_Dataset_.
::::::::
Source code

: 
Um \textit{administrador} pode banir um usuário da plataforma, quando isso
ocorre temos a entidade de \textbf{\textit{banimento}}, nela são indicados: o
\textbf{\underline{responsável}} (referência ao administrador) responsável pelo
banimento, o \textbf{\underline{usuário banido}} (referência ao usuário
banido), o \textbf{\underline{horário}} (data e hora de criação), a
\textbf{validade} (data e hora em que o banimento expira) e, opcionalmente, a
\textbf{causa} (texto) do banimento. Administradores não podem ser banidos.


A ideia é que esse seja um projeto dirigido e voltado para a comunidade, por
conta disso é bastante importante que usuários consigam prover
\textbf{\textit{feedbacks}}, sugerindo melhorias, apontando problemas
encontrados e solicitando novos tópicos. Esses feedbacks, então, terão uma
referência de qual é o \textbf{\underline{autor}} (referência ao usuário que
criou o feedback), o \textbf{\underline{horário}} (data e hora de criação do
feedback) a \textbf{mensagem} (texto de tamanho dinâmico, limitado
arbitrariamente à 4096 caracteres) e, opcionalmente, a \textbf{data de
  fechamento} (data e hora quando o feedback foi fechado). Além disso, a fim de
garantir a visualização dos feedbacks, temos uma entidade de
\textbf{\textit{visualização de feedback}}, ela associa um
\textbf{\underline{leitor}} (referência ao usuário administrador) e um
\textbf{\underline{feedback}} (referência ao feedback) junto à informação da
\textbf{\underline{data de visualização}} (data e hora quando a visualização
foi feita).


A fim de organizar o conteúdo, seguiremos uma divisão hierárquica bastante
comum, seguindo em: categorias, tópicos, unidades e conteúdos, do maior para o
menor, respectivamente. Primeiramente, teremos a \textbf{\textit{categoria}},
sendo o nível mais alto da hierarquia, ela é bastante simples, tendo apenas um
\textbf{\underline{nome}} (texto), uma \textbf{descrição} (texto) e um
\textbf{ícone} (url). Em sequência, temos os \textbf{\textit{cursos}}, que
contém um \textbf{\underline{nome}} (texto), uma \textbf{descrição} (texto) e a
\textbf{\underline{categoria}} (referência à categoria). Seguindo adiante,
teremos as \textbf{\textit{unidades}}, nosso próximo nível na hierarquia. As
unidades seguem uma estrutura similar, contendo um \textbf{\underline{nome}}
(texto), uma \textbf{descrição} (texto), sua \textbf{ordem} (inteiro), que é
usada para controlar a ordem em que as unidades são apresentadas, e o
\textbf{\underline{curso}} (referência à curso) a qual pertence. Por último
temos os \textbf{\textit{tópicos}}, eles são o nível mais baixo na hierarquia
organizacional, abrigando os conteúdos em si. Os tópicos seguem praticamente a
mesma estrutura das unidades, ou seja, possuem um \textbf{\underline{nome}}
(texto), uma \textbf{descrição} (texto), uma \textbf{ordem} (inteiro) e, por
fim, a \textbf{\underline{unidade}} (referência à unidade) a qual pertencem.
::::::::
_Task instructions_.
Reproduce the full listing word for word.

_Answer space_.
Source code

: 
Um \textit{administrador} pode banir um usuário da plataforma, quando isso
ocorre temos a entidade de \textbf{\textit{banimento}}, nela são indicados: o
\textbf{\underline{responsável}} (referência ao administrador) responsável pelo
banimento, o \textbf{\underline{usuário banido}} (referência ao usuário
banido), o \textbf{\underline{horário}} (data e hora de criação), a
\textbf{validade} (data e hora em que o banimento expira) e, opcionalmente, a
\textbf{causa} (texto) do banimento. Administradores não podem ser banidos.


A ideia é que esse seja um projeto dirigido e voltado para a comunidade, por
conta disso é bastante importante que usuários consigam prover
\textbf{\textit{feedbacks}}, sugerindo melhorias, apontando problemas
encontrados e solicitando novos tópicos. Esses feedbacks, então, terão uma
referência de qual é o \textbf{\underline{autor}} (referência ao usuário que
criou o feedback), o \textbf{\underline{horário}} (data e hora de criação do
feedback) a \textbf{mensagem} (texto de tamanho dinâmico, limitado
arbitrariamente à 4096 caracteres) e, opcionalmente, a \textbf{data de
  fechamento} (data e hora quando o feedback foi fechado). Além disso, a fim de
garantir a visualização dos feedbacks, temos uma entidade de
\textbf{\textit{visualização de feedback}}, ela associa um
\textbf{\underline{leitor}} (referência ao usuário administrador) e um
\textbf{\underline{feedback}} (referência ao feedback) junto à informação da
\textbf{\underline{data de visualização}} (data e hora quando a visualização
foi feita).


A fim de organizar o conteúdo, seguiremos uma divisão hierárquica bastante
comum, seguindo em: categorias, tópicos, unidades e conteúdos, do maior para o
menor, respectivamente. Primeiramente, teremos a \textbf{\textit{categoria}},
sendo o nível mais alto da hierarquia, ela é bastante simples, tendo apenas um
\textbf{\underline{nome}} (texto), uma \textbf{descrição} (texto) e um
\textbf{ícone} (url). Em sequência, temos os \textbf{\textit{cursos}}, que
contém um \textbf{\underline{nome}} (texto), uma \textbf{descrição} (texto) e a
\textbf{\underline{categoria}} (referência à categoria). Seguindo adiante,
teremos as \textbf{\textit{unidades}}, nosso próximo nível na hierarquia. As
unidades seguem uma estrutura similar, contendo um \textbf{\underline{nome}}
(texto), uma \textbf{descrição} (texto), sua \textbf{ordem} (inteiro), que é
usada para controlar a ordem em que as unidades são apresentadas, e o
\textbf{\underline{curso}} (referência à curso) a qual pertence. Por último
temos os \textbf{\textit{tópicos}}, eles são o nível mais baixo na hierarquia
organizacional, abrigando os conteúdos em si. Os tópicos seguem praticamente a
mesma estrutura das unidades, ou seja, possuem um \textbf{\underline{nome}}
(texto), uma \textbf{descrição} (texto), uma \textbf{ordem} (inteiro) e, por
fim, a \textbf{\underline{unidade}} (referência à unidade) a qual pertencem.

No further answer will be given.